▶ [PROBLEM STATEMENT]: From the line with "gobigger.level_3.submission_level_3_25 | 1011.9569296240081" to the line with "gobigger.level_3.submission_level_3_11 | 1010.8156551723906", retype every line exactly, including those two, and leave out the rest of the data below.

Saved entries:
-=-=-=-=-
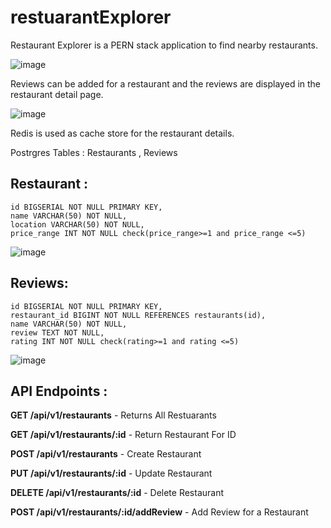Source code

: # restuarantExplorer

Restaurant Explorer is a PERN stack application to find nearby restaurants. 

![image](https://user-images.githubusercontent.com/47826916/128601467-0f186e33-1cc9-4a2f-a902-e92c9fb81910.png)

Reviews can be added for a restaurant and the reviews are displayed in the restaurant detail page.

![image](https://user-images.githubusercontent.com/47826916/128601486-c02ee1b0-d60b-4415-bc0f-97ff4feca555.png)

Redis is used as cache store for the restaurant details. 

Postrgres Tables : Restaurants , Reviews

## Restaurant :

    id BIGSERIAL NOT NULL PRIMARY KEY,
    name VARCHAR(50) NOT NULL,
    location VARCHAR(50) NOT NULL,
    price_range INT NOT NULL check(price_range>=1 and price_range <=5) 

![image](https://user-images.githubusercontent.com/47826916/128622187-8ebf04e1-5f25-40fa-b71b-ba696520cd07.png)

## Reviews: 

    id BIGSERIAL NOT NULL PRIMARY KEY,
    restaurant_id BIGINT NOT NULL REFERENCES restaurants(id),
    name VARCHAR(50) NOT NULL,
    review TEXT NOT NULL,
    rating INT NOT NULL check(rating>=1 and rating <=5)
    
![image](https://user-images.githubusercontent.com/47826916/128622183-21deba65-3487-4429-abca-6bfbdd55b3ab.png)



## API Endpoints :

  <b>GET /api/v1/restaurants</b> - Returns All Restuarants
  
  <b>GET /api/v1/restaurants/:id</b> - Return Restaurant For ID
  
  <b>POST /api/v1/restaurants</b> - Create Restaurant
  
  <b>PUT /api/v1/restaurants/:id</b> - Update Restaurant
  
  <b>DELETE /api/v1/restaurants/:id</b> - Delete Restaurant 
  
  <b>POST /api/v1/restaurants/:id/addReview</b> - Add Review for a Restaurant
  
  


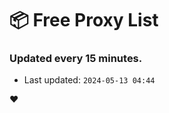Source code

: # :package: Free Proxy List
### Updated every 15 minutes.

- Last updated: `2024-05-13 04:44`

:heart:
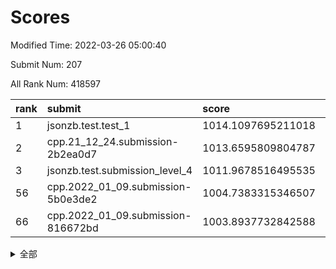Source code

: # Scores

Modified Time: 2022-03-26 05:00:40

Submit Num: 207

All Rank Num: 418597

| rank |               submit               |       score        |       sigma        | pk_num |
| :--- | :--------------------------------- | :----------------- | :----------------- | :----- |
| 1    | jsonzb.test.test_1                 | 1014.1097695211018 | 0.8442804103387505 | 8089   |
| 2    | cpp.21_12_24.submission-2b2ea0d7   | 1013.6595809804787 | 0.8129507109247621 | 8095   |
| 3    | jsonzb.test.submission_level_4     | 1011.9678516495535 | 0.7648183189138072 | 8087   |
| 56   | cpp.2022_01_09.submission-5b0e3de2 | 1004.7383315346507 | 0.7168788163030407 | 8090   |
| 66   | cpp.2022_01_09.submission-816672bd | 1003.8937732842588 | 0.7180076550456816 | 8087   |


<details>
<summary>全部</summary>

| rank |                 submit                 |       score        |       sigma        | pk_num |
| :--- | :------------------------------------- | :----------------- | :----------------- | :----- |
| 1    | jsonzb.test.test_1                     | 1014.1097695211018 | 0.8442804103387505 | 8089   |
| 2    | cpp.21_12_24.submission-2b2ea0d7       | 1013.6595809804787 | 0.8129507109247621 | 8095   |
| 3    | jsonzb.test.submission_level_4         | 1011.9678516495535 | 0.7648183189138072 | 8087   |
| 4    | gobigger.level_3.submission_level_3_25 | 1011.9569296240081 | 0.7745272597511773 | 8095   |
| 5    | gobigger.level_3.submission_level_3_8  | 1011.4002103031638 | 0.7620595809576318 | 8092   |
| 6    | gobigger.level_3.submission_level_3_27 | 1011.2539692138774 | 0.7740490971662148 | 8091   |
| 7    | gobigger.level_3.submission_level_3_3  | 1011.0701896664682 | 0.7788415999993827 | 8092   |
| 8    | gobigger.level_3.submission_level_3_15 | 1011.0446240546408 | 0.7713624547777346 | 8091   |
| 9    | gobigger.level_3.submission_level_3_22 | 1010.8205590446706 | 0.7598930615209092 | 8090   |
| 10   | gobigger.level_3.submission_level_3_11 | 1010.8156551723906 | 0.7729306056619843 | 8093   |
| 11   | gobigger.level_3.submission_level_3_1  | 1010.7893781308255 | 0.767552759514245  | 8094   |
| 12   | gobigger.level_3.submission_level_3_45 | 1010.7396743760254 | 0.7619928356184434 | 8088   |
| 13   | gobigger.level_3.submission_level_3_26 | 1010.6779553354297 | 0.7767403449560408 | 8085   |
| 14   | gobigger.level_3.submission_level_3_32 | 1010.6041918885928 | 0.7810791428547217 | 8089   |
| 15   | gobigger.level_3.submission_level_3_29 | 1010.5488132713701 | 0.7858129299892637 | 8090   |
| 16   | gobigger.level_3.submission_level_3_30 | 1010.5234881143843 | 0.7932830747550016 | 8091   |
| 17   | gobigger.level_3.submission_level_3_7  | 1010.4042252173851 | 0.7586409616715889 | 8087   |
| 18   | gobigger.level_3.submission_level_3_24 | 1010.3179759571993 | 0.7596570266447834 | 8088   |
| 19   | gobigger.level_3.submission_level_3_14 | 1010.2834736258668 | 0.7669123088920846 | 8089   |
| 20   | gobigger.level_3.submission_level_3_19 | 1010.1705116696371 | 0.7561007284906546 | 8093   |
| 21   | gobigger.level_3.submission_level_3_38 | 1010.1133367825786 | 0.7613895673170036 | 8093   |
| 22   | gobigger.level_3.submission_level_3_42 | 1010.0474664975832 | 0.7795911833003343 | 8088   |
| 23   | gobigger.level_3.submission_level_3_12 | 1010.0246980161514 | 0.7667153884355034 | 8083   |
| 24   | gobigger.level_3.submission_level_3_40 | 1009.9992676742438 | 0.7376802798099258 | 8090   |
| 25   | gobigger.level_3.submission_level_3_31 | 1009.984546680041  | 0.7484032215325281 | 8087   |
| 26   | gobigger.level_3.submission_level_3_18 | 1009.9720351777376 | 0.7633799715965143 | 8089   |
| 27   | gobigger.level_3.submission_level_3_44 | 1009.9364287768924 | 0.7574636183916681 | 8091   |
| 28   | gobigger.level_3.submission_level_3_37 | 1009.9233637655116 | 0.7603989031134271 | 8094   |
| 29   | gobigger.level_3.submission_level_3_9  | 1009.8617424314143 | 0.7639436651504323 | 8089   |
| 30   | gobigger.level_3.submission_level_3_13 | 1009.849358831262  | 0.7610254168866527 | 8088   |
| 31   | gobigger.level_3.submission_level_3_2  | 1009.8104116562045 | 0.7563737923925332 | 8089   |
| 32   | gobigger.level_3.submission_level_3_49 | 1009.7591424521629 | 0.7417846044075066 | 8091   |
| 33   | gobigger.level_3.submission_level_3_36 | 1009.7379843570749 | 0.7464008585249934 | 8089   |
| 34   | gobigger.level_3.submission_level_3_48 | 1009.6895291089717 | 0.7437885518159827 | 8090   |
| 35   | gobigger.level_3.submission_level_3_23 | 1009.6856305895634 | 0.7491890594808899 | 8088   |
| 36   | gobigger.level_3.submission_level_3_28 | 1009.6704088420049 | 0.7651081660544895 | 8091   |
| 37   | gobigger.level_3.submission_level_3_47 | 1009.6341179738977 | 0.7514121853088225 | 8090   |
| 38   | gobigger.level_3.submission_level_3_10 | 1009.6295855889043 | 0.7530367087619249 | 8089   |
| 39   | gobigger.level_3.submission_level_3_6  | 1009.6085912617726 | 0.7618525414151504 | 8084   |
| 40   | gobigger.level_3.submission_level_3_43 | 1009.5754500559397 | 0.7538414842003892 | 8088   |
| 41   | gobigger.level_3.submission_level_3_33 | 1009.5063432775636 | 0.7506466366485777 | 8093   |
| 42   | gobigger.level_3.submission_level_3_4  | 1009.4156007912358 | 0.7682077379569154 | 8094   |
| 43   | gobigger.level_3.submission_level_3_41 | 1009.4026687929202 | 0.7394927140663577 | 8084   |
| 44   | gobigger.level_3.submission_level_3_21 | 1009.3766617653433 | 0.7420719030936952 | 8087   |
| 45   | gobigger.level_3.submission_level_3_16 | 1009.2378913162629 | 0.7527528772564506 | 8078   |
| 46   | gobigger.level_3.submission_level_3_20 | 1009.057041642263  | 0.749160743134276  | 8078   |
| 47   | gobigger.level_3.submission_level_3_17 | 1009.055605797356  | 0.743585598925072  | 8089   |
| 48   | gobigger.level_3.submission_level_3_0  | 1009.0323498666318 | 0.7414644442886924 | 8088   |
| 49   | gobigger.level_3.submission_level_3_46 | 1008.9798777955617 | 0.7280589151041476 | 8085   |
| 50   | gobigger.level_3.submission_level_3_34 | 1008.7018778805655 | 0.7378063962419306 | 8087   |
| 51   | gobigger.level_3.submission_level_3_39 | 1008.5791989248337 | 0.7552410609292945 | 8092   |
| 52   | gobigger.level_3.submission_level_3_35 | 1008.4188859286281 | 0.7393959813229838 | 8089   |
| 53   | gobigger.level_3.submission_level_3_5  | 1008.089783738025  | 0.752289241943117  | 8089   |
| 54   | gobigger.level_1.submission_level_1_26 | 1005.7226422273238 | 0.7322464753522143 | 8091   |
| 55   | gobigger.level_1.submission_level_1_34 | 1004.8034931299387 | 0.7077393921473828 | 8089   |
| 56   | cpp.2022_01_09.submission-5b0e3de2     | 1004.7383315346507 | 0.7168788163030407 | 8090   |
| 57   | gobigger.level_1.submission_level_1_15 | 1004.7127178162267 | 0.722253300573409  | 8088   |
| 58   | gobigger.level_1.submission_level_1_16 | 1004.3642060992381 | 0.7359741523823283 | 8090   |
| 59   | gobigger.level_1.submission_level_1_13 | 1004.3641953487148 | 0.7127497535552386 | 8089   |
| 60   | gobigger.level_1.submission_level_1_3  | 1004.3026569615228 | 0.7160394599809998 | 8094   |
| 61   | gobigger.level_1.submission_level_1_36 | 1004.2327485451239 | 0.7175404755055541 | 8091   |
| 62   | gobigger.level_1.submission_level_1_18 | 1004.1407689108705 | 0.7202985632497557 | 8091   |
| 63   | gobigger.level_1.submission_level_1_42 | 1004.0462048041501 | 0.7189165093985211 | 8089   |
| 64   | gobigger.level_1.submission_level_1_37 | 1003.9989195461582 | 0.7211337089207241 | 8088   |
| 65   | gobigger.level_1.submission_level_1_20 | 1003.9912428533326 | 0.7280115982320952 | 8088   |
| 66   | cpp.2022_01_09.submission-816672bd     | 1003.8937732842588 | 0.7180076550456816 | 8087   |
| 67   | gobigger.level_1.submission_level_1_4  | 1003.8748193761825 | 0.707660448321028  | 8084   |
| 68   | gobigger.level_1.submission_level_1_29 | 1003.752706183181  | 0.718659209769761  | 8080   |
| 69   | gobigger.level_1.submission_level_1_7  | 1003.7489344434861 | 0.7220530749108257 | 8090   |
| 70   | gobigger.level_1.submission_level_1_33 | 1003.7307398309085 | 0.7209450618614823 | 8090   |
| 71   | gobigger.level_1.submission_level_1_24 | 1003.7026781046583 | 0.7099446510889551 | 8087   |
| 72   | gobigger.level_1.submission_level_1_17 | 1003.5020960907632 | 0.7157301583565215 | 8093   |
| 73   | gobigger.level_1.submission_level_1_49 | 1003.4934732585698 | 0.7310530082308333 | 8089   |
| 74   | gobigger.level_1.submission_level_1_22 | 1003.4671190730741 | 0.7368284935804456 | 8088   |
| 75   | gobigger.level_1.submission_level_1_27 | 1003.4002875797112 | 0.7256918155525136 | 8089   |
| 76   | gobigger.level_1.submission_level_1_45 | 1003.379853257903  | 0.71406918409466   | 8093   |
| 77   | gobigger.level_1.submission_level_1_12 | 1003.3652898918702 | 0.7070825041650064 | 8087   |
| 78   | gobigger.level_1.submission_level_1_48 | 1003.3227452828681 | 0.7117251876358451 | 8088   |
| 79   | gobigger.level_1.submission_level_1_5  | 1003.3183815091653 | 0.7166032998026161 | 8086   |
| 80   | gobigger.level_1.submission_level_1_30 | 1003.2416304597992 | 0.7281017086957714 | 8090   |
| 81   | gobigger.level_1.submission_level_1_28 | 1003.2029373095282 | 0.7155925858597452 | 8081   |
| 82   | gobigger.level_1.submission_level_1_25 | 1003.1818176377783 | 0.7109997926121878 | 8090   |
| 83   | gobigger.level_1.submission_level_1_23 | 1003.166278619687  | 0.716100810077842  | 8086   |
| 84   | gobigger.level_1.submission_level_1_14 | 1003.1571686819783 | 0.7110878639518643 | 8091   |
| 85   | gobigger.level_1.submission_level_1_2  | 1003.0696231501884 | 0.7173614065114856 | 8086   |
| 86   | gobigger.level_1.submission_level_1_43 | 1002.94838835452   | 0.7125127158478698 | 8091   |
| 87   | gobigger.level_1.submission_level_1_0  | 1002.9325521542046 | 0.7052187013453619 | 8089   |
| 88   | gobigger.level_1.submission_level_1_9  | 1002.9144855925409 | 0.7214291369025114 | 8089   |
| 89   | gobigger.level_1.submission_level_1_46 | 1002.912127657717  | 0.7189656274671821 | 8088   |
| 90   | gobigger.level_1.submission_level_1_47 | 1002.9038234018124 | 0.7116605408063922 | 8087   |
| 91   | gobigger.level_1.submission_level_1_41 | 1002.8860200558385 | 0.7134522701364815 | 8092   |
| 92   | gobigger.level_1.submission_level_1_19 | 1002.8802544581739 | 0.7164397808133902 | 8088   |
| 93   | gobigger.level_1.submission_level_1_39 | 1002.8683300838538 | 0.707618366316275  | 8095   |
| 94   | gobigger.level_1.submission_level_1_44 | 1002.8645713618882 | 0.713998164113912  | 8083   |
| 95   | gobigger.level_1.submission_level_1_6  | 1002.8416563442405 | 0.7113313649479678 | 8090   |
| 96   | gobigger.level_1.submission_level_1_31 | 1002.7628139832992 | 0.7139387364430667 | 8084   |
| 97   | gobigger.level_1.submission_level_1_1  | 1002.7112536320617 | 0.7196550807659707 | 8083   |
| 98   | gobigger.level_1.submission_level_1_8  | 1002.6945815689677 | 0.7122122856343517 | 8095   |
| 99   | gobigger.level_1.submission_level_1_40 | 1002.6403319982645 | 0.7009162543558415 | 8090   |
| 100  | gobigger.level_1.submission_level_1_11 | 1002.6264577177903 | 0.722289200851139  | 8086   |
| 101  | gobigger.level_1.submission_level_1_35 | 1002.5914374746943 | 0.7165966604777964 | 8091   |
| 102  | gobigger.level_1.submission_level_1_38 | 1002.3864816871064 | 0.713823973761936  | 8094   |
| 103  | gobigger.level_1.submission_level_1_21 | 1002.2693826171168 | 0.7150258098233668 | 8094   |
| 104  | gobigger.level_1.submission_level_1_32 | 1002.2007826883752 | 0.7159727497681917 | 8090   |
| 105  | gobigger.level_1.submission_level_1_10 | 1001.7022747396385 | 0.7036697779376042 | 8086   |
| 106  | gobigger.random.submission_random_27   | 997.6741537959665  | 0.7111995825373398 | 8096   |
| 107  | gobigger.random.submission_random_10   | 997.1198196547506  | 0.7167404368108158 | 8084   |
| 108  | gobigger.random.submission_random_17   | 997.1196977764591  | 0.7023457953360088 | 8090   |
| 109  | gobigger.random.submission_random_18   | 996.9957333550968  | 0.7162990677081785 | 8086   |
| 110  | gobigger.random.submission_random_1    | 996.9330637861948  | 0.7026751599612684 | 8090   |
| 111  | gobigger.random.submission_random_42   | 996.7488426157779  | 0.7074458380174465 | 8084   |
| 112  | gobigger.random.submission_random_26   | 996.6695874003719  | 0.7243315849333467 | 8088   |
| 113  | gobigger.random.submission_random_41   | 996.6650931433659  | 0.7143242580497965 | 8088   |
| 114  | gobigger.random.submission_random_36   | 996.6314795627338  | 0.7120861521954813 | 8094   |
| 115  | gobigger.random.submission_random_11   | 996.5670732846785  | 0.705264728186353  | 8091   |
| 116  | gobigger.random.submission_random_25   | 996.5289684681985  | 0.7120902509992677 | 8089   |
| 117  | gobigger.random.submission_random_24   | 996.4977461707522  | 0.6990971244980736 | 8087   |
| 118  | gobigger.random.submission_random_0    | 996.409724848587   | 0.7062501153248147 | 8090   |
| 119  | gobigger.random.submission_random_9    | 996.3680628648644  | 0.7080915900241578 | 8083   |
| 120  | gobigger.random.submission_random_13   | 996.3102743696718  | 0.7048955589520374 | 8087   |
| 121  | gobigger.random.submission_random_29   | 996.2766609506915  | 0.7139420953076855 | 8084   |
| 122  | gobigger.random.submission_random_44   | 996.2269480750498  | 0.7039630602648482 | 8091   |
| 123  | gobigger.random.submission_random_8    | 996.1360405547275  | 0.7209556098533582 | 8085   |
| 124  | gobigger.random.submission_random_31   | 996.1317356759843  | 0.7085937638954657 | 8089   |
| 125  | gobigger.random.submission_random_16   | 996.1272946444936  | 0.7012182116220763 | 8089   |
| 126  | gobigger.random.submission_random_28   | 996.0490982906925  | 0.704841864338719  | 8095   |
| 127  | gobigger.random.submission_random_6    | 996.0073671161965  | 0.7105098913298998 | 8087   |
| 128  | gobigger.random.submission_random_2    | 995.9707995858959  | 0.701006661644988  | 8086   |
| 129  | gobigger.random.submission_random_38   | 995.9416026851966  | 0.7160074784262603 | 8094   |
| 130  | gobigger.random.submission_random_46   | 995.9115747826012  | 0.7076132323354195 | 8090   |
| 131  | gobigger.random.submission_random_21   | 995.8469540770864  | 0.7126599623372258 | 8094   |
| 132  | gobigger.random.submission_random_15   | 995.8311601175918  | 0.7166207924355493 | 8086   |
| 133  | gobigger.random.submission_random_4    | 995.8216521737716  | 0.7023508759921677 | 8089   |
| 134  | gobigger.random.submission_random_48   | 995.7987730297095  | 0.7238750712148709 | 8092   |
| 135  | gobigger.random.submission_random_3    | 995.7421022054098  | 0.7047391826268465 | 8083   |
| 136  | gobigger.random.submission_random_5    | 995.72338623494    | 0.7073833450172329 | 8090   |
| 137  | gobigger.random.submission_random_22   | 995.706953051023   | 0.7132542889159176 | 8082   |
| 138  | gobigger.random.submission_random_30   | 995.6776607205433  | 0.7180637154480018 | 8087   |
| 139  | gobigger.random.submission_random_33   | 995.6296943796144  | 0.7181450113756018 | 8093   |
| 140  | gobigger.random.submission_random_32   | 995.6244118795781  | 0.7100682126779648 | 8090   |
| 141  | gobigger.random.submission_random_49   | 995.5685326245426  | 0.716386962522786  | 8093   |
| 142  | gobigger.random.submission_random_7    | 995.4950172966435  | 0.7092611490064878 | 8089   |
| 143  | gobigger.random.submission_random_47   | 995.4616672002356  | 0.7167242491325738 | 8088   |
| 144  | gobigger.random.submission_random_35   | 995.4459702149574  | 0.7215060717341476 | 8085   |
| 145  | gobigger.random.submission_random_43   | 995.4185987877564  | 0.7155604130186111 | 8085   |
| 146  | gobigger.random.submission_random_14   | 995.3564788413453  | 0.7197637204289348 | 8089   |
| 147  | gobigger.random.submission_random_20   | 994.978189679805   | 0.7041309335261248 | 8086   |
| 148  | gobigger.random.submission_random_37   | 994.9516167700134  | 0.7038551517479505 | 8089   |
| 149  | gobigger.random.submission_random_23   | 994.8916066383497  | 0.7175800763187901 | 8091   |
| 150  | gobigger.random.submission_random_12   | 994.861741261525   | 0.7268730132075345 | 8089   |
| 151  | gobigger.random.submission_random_40   | 994.5845250021904  | 0.730756592346979  | 8091   |
| 152  | gobigger.random.submission_random_39   | 994.4953778918892  | 0.725022262586566  | 8087   |
| 153  | gobigger.random.submission_random_19   | 994.2456493551589  | 0.7123688909084757 | 8090   |
| 154  | gobigger.level_2.submission_level_2_37 | 994.004980812785   | 0.723905541535899  | 8085   |
| 155  | gobigger.random.submission_random_45   | 993.9722091617135  | 0.7279825426515135 | 8090   |
| 156  | gobigger.level_2.submission_level_2_38 | 993.870674161512   | 0.7313056846256273 | 8084   |
| 157  | gobigger.level_2.submission_level_2_21 | 993.6106200544604  | 0.7154855299459737 | 8086   |
| 158  | gobigger.random.submission_random_34   | 993.5777623606542  | 0.7216842144292234 | 8083   |
| 159  | gobigger.level_2.submission_level_2_2  | 993.4359543121245  | 0.7328915919121533 | 8086   |
| 160  | gobigger.level_2.submission_level_2_6  | 993.3161751498776  | 0.7375400346932617 | 8088   |
| 161  | gobigger.level_2.submission_level_2_17 | 993.2706427102318  | 0.7409463139797683 | 8092   |
| 162  | gobigger.level_2.submission_level_2_18 | 993.186470068108   | 0.7344652383342579 | 8086   |
| 163  | gobigger.level_2.submission_level_2_43 | 993.1766239779339  | 0.7319857179727163 | 8089   |
| 164  | gobigger.level_2.submission_level_2_15 | 993.172176179069   | 0.7320605064113367 | 8086   |
| 165  | gobigger.level_2.submission_level_2_36 | 993.1563014194877  | 0.7373406124012966 | 8089   |
| 166  | gobigger.level_2.submission_level_2_20 | 993.0541006188324  | 0.747027382734271  | 8089   |
| 167  | gobigger.level_2.submission_level_2_9  | 993.0502281999186  | 0.7352703004723656 | 8089   |
| 168  | gobigger.level_2.submission_level_2_40 | 993.0411860187893  | 0.7333178594173001 | 8093   |
| 169  | gobigger.level_2.submission_level_2_22 | 993.0022787737855  | 0.737194709359522  | 8092   |
| 170  | gobigger.level_2.submission_level_2_23 | 992.9508509959295  | 0.7452473649846048 | 8096   |
| 171  | gobigger.level_2.submission_level_2_4  | 992.9399493425404  | 0.7476455382251771 | 8086   |
| 172  | gobigger.level_2.submission_level_2_46 | 992.8819257147537  | 0.7247411095095748 | 8082   |
| 173  | gobigger.level_2.submission_level_2_13 | 992.7826199513586  | 0.7512992839751393 | 8095   |
| 174  | gobigger.level_2.submission_level_2_25 | 992.7419352083824  | 0.7561944672231911 | 8087   |
| 175  | gobigger.level_2.submission_level_2_11 | 992.6873972588301  | 0.7339081127979473 | 8094   |
| 176  | gobigger.level_2.submission_level_2_12 | 992.6390854659925  | 0.7689883481685413 | 8086   |
| 177  | gobigger.level_2.submission_level_2_47 | 992.5423559611997  | 0.7355059773010335 | 8092   |
| 178  | gobigger.level_2.submission_level_2_28 | 992.5375345368221  | 0.7407984451133955 | 8089   |
| 179  | gobigger.level_2.submission_level_2_19 | 992.4910173659885  | 0.7473752509148763 | 8089   |
| 180  | gobigger.level_2.submission_level_2_10 | 992.4011453505993  | 0.7549976783778667 | 8085   |
| 181  | gobigger.level_2.submission_level_2_42 | 992.2442887722008  | 0.7451240009481039 | 8086   |
| 182  | gobigger.level_2.submission_level_2_7  | 992.2218824398753  | 0.7345539213480172 | 8083   |
| 183  | gobigger.level_2.submission_level_2_3  | 992.1465398661321  | 0.7434566401397102 | 8087   |
| 184  | gobigger.level_2.submission_level_2_33 | 992.0992868797554  | 0.745993916088675  | 8094   |
| 185  | gobigger.level_2.submission_level_2_49 | 992.0813722187637  | 0.7553232587415685 | 8089   |
| 186  | gobigger.level_2.submission_level_2_29 | 992.0582010683923  | 0.7625629887220748 | 8096   |
| 187  | gobigger.level_2.submission_level_2_0  | 991.9749746787838  | 0.7443576190087144 | 8089   |
| 188  | gobigger.level_2.submission_level_2_1  | 991.9737101546729  | 0.7351139572243168 | 8093   |
| 189  | gobigger.level_2.submission_level_2_27 | 991.9199898464047  | 0.736361670969462  | 8092   |
| 190  | gobigger.level_2.submission_level_2_31 | 991.8847089975911  | 0.7705312802607296 | 8090   |
| 191  | gobigger.level_2.submission_level_2_26 | 991.8468589828013  | 0.7574763007277103 | 8091   |
| 192  | gobigger.level_2.submission_level_2_14 | 991.835298030016   | 0.7470744285549011 | 8093   |
| 193  | gobigger.level_2.submission_level_2_8  | 991.7170853885751  | 0.7390590183667702 | 8093   |
| 194  | gobigger.level_2.submission_level_2_44 | 991.6990698747345  | 0.7555530651313415 | 8090   |
| 195  | gobigger.level_2.submission_level_2_16 | 991.5979122668775  | 0.7466387093180862 | 8090   |
| 196  | gobigger.level_2.submission_level_2_5  | 991.5776212270542  | 0.7558138878548589 | 8087   |
| 197  | gobigger.level_2.submission_level_2_41 | 991.562639033096   | 0.7386839278849453 | 8085   |
| 198  | gobigger.level_2.submission_level_2_45 | 991.5472003991711  | 0.7366294406864891 | 8088   |
| 199  | gobigger.level_2.submission_level_2_32 | 991.2207410541711  | 0.7368107355029881 | 8093   |
| 200  | gobigger.level_2.submission_level_2_39 | 991.2072824567592  | 0.7508758398586782 | 8089   |
| 201  | gobigger.level_2.submission_level_2_24 | 991.2009836160405  | 0.7426828619670721 | 8092   |
| 202  | gobigger.level_2.submission_level_2_48 | 990.703252503376   | 0.7549299804968275 | 8087   |
| 203  | gobigger.level_2.submission_level_2_34 | 990.4746528080409  | 0.7742824089436455 | 8088   |
| 204  | gobigger.level_2.submission_level_2_35 | 990.3253679709247  | 0.7747576035433207 | 8088   |
| 205  | gobigger.level_2.submission_level_2_30 | 990.104045950208   | 0.7637640168317402 | 8086   |
| 206  | gobigger.none.submission_none_0        | 978.0090886096549  | 1.2489926935987183 | 8084   |
| 207  | gobigger.none.submission_none_1        | 974.9844551634187  | 1.522225844539807  | 8084   |

</details>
-=-=-=-=-
▶ [YOUR SOLUTION]:
| 4    | gobigger.level_3.submission_level_3_25 | 1011.9569296240081 | 0.7745272597511773 | 8095   |
| 5    | gobigger.level_3.submission_level_3_8  | 1011.4002103031638 | 0.7620595809576318 | 8092   |
| 6    | gobigger.level_3.submission_level_3_27 | 1011.2539692138774 | 0.7740490971662148 | 8091   |
| 7    | gobigger.level_3.submission_level_3_3  | 1011.0701896664682 | 0.7788415999993827 | 8092   |
| 8    | gobigger.level_3.submission_level_3_15 | 1011.0446240546408 | 0.7713624547777346 | 8091   |
| 9    | gobigger.level_3.submission_level_3_22 | 1010.8205590446706 | 0.7598930615209092 | 8090   |
| 10   | gobigger.level_3.submission_level_3_11 | 1010.8156551723906 | 0.7729306056619843 | 8093   |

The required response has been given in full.